Paddy shrugged. ‘You can never tell, but it’s best to be on the safe side.’ The local doctor, although an infrequent visitor to the house, had always been a good friend to the family, stitching cuts, easing pains, lancing boils. He had too a directness and honesty about him that garnered respect.

‘I’ll get him so,’ sighed Ella.

‘Try not to worry! Martin will get the best of care in St Joseph’s, and I’ll see the both of you tomorrow when I do my rounds. We’ll be better able to assess his condition by then.’

Back upstairs she could sense the dismay in her father’s face; avoiding his eyes, she busied herself about the room fetching pyjamas from the chest of drawers, and his razor and toothbrush and a fresh towel, relieved when she finally heard the trundling ambulance pull into the farmyard below.

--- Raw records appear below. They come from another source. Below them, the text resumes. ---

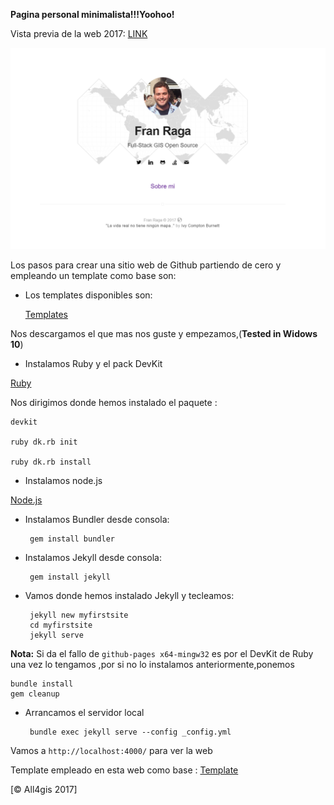**Pagina personal minimalista!!!Yoohoo!**

Vista previa de la web 2017: [LINK](https://all4gis.github.io/)

![](sceenshot/captura.png?raw=true)


Los pasos para crear una sitio web de Github partiendo de cero y empleando un template como base son:

 - Los templates disponibles son:

	[Templates](https://github.com/jekyll/jekyll/wiki/Themes)

Nos descargamos el que mas nos guste y empezamos,(**Tested in Widows 10**)
 

 - Instalamos Ruby y el pack DevKit

 [Ruby](https://rubyinstaller.org/downloads/)  

Nos dirigimos donde hemos instalado el paquete :

    devkit

    ruby dk.rb init

    ruby dk.rb install

 - Instalamos node.js

 [Node.js](https://nodejs.org/es/download/)

 - Instalamos Bundler desde consola:
 

		gem install bundler
    
 - Instalamos Jekyll desde consola:

		gem install jekyll

 - Vamos donde hemos instalado Jekyll y tecleamos:

		jekyll new myfirstsite
		cd myfirstsite
		jekyll serve

**Nota:**
Si da el fallo de `github-pages x64-mingw32` es por el DevKit de Ruby una vez lo tengamos ,por si no lo instalamos anteriormente,ponemos

    bundle install
    gem cleanup
	
 - Arrancamos el servidor local

		bundle exec jekyll serve --config _config.yml

Vamos a `http://localhost:4000/`  para ver la web

Template empleado en esta web como base : [Template](https://github.com/sergiokopplin/indigo)

[© All4gis 2017]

It had taken an age to get her father from the bed and down the stairs on a stretcher, she trying to keep out of the way as the ambulance men manoeuvred the reluctant patient out to their van. She clambered in beside him, and rode the long stretches of potholed and bumpy country roads, her father, a scared, old man, holding her hand all the way.

* * *

Inside the old red-bricked hospital building, calm red-faced girls took over the care of her father, making her sit down and have a cup of tea in the corridor. She watched as they bustled up and down, their crisp starched uniforms rustling as they passed, shiny hair pinned tightly under their nurse’s veils. They’d pulled the green curtains around the cubicle where her father lay and a young pimply-faced doctor was attending to him.

Ella hated St Joseph’s with its green half-tiled walls, cream-coloured paintwork and myriad of overhead pipes, its pinkish marbled floors and that strange hospital stench that filled your nose the minute you stepped into the place. Her mother had died in this hospital. The doctors and nurses had been unable to stop the spread of septicaemia from her burst appendix.

‘We’ll be admitting your father,’ the sister told her after more than an hour’s wait. She had followed them up in the clanking iron lift to the male ward of St Paul’s, which was a long narrow room that contained about eighteen beds. The patients ranged in age from the elderly wizened figures propped in worn armchairs to two young fellahs sitting on the edge of a bed, playing cards.

‘Visiting time is at seven o’clock,’ remarked the ward sister, dismissing her. ‘It’s best you leave it to us to admit your father and get him settled in. You may return later this evening.’

* * *

She’d kissed her father and tried to placate him, sensing his disorientation. ‘The nurses will look after you, Daddy. I’ll be back after tea, once I’ve fed the animals and checked the place. Honest, I will!’

He tried to nod and she wondered if he understood at all what she was saying. She hugged him clumsily, feeling guilty at leaving him in that place that she knew he detested.

‘It’ll be fine, Daddy!’ she promised, trying in all honesty to reassure herself as much as him. Relieved, she left the place and went back home.

Chapter Two

THE OLD FARMHOUSE
was lonesome without him, and Ella wondered if she’d ever get used to not having her father about the place. The two of them had been constant companions for more than ten years, keeping house together, sharing the workload and minding each other, sitting up at night discussing the next day’s work and planning for the weeks and months and years ahead.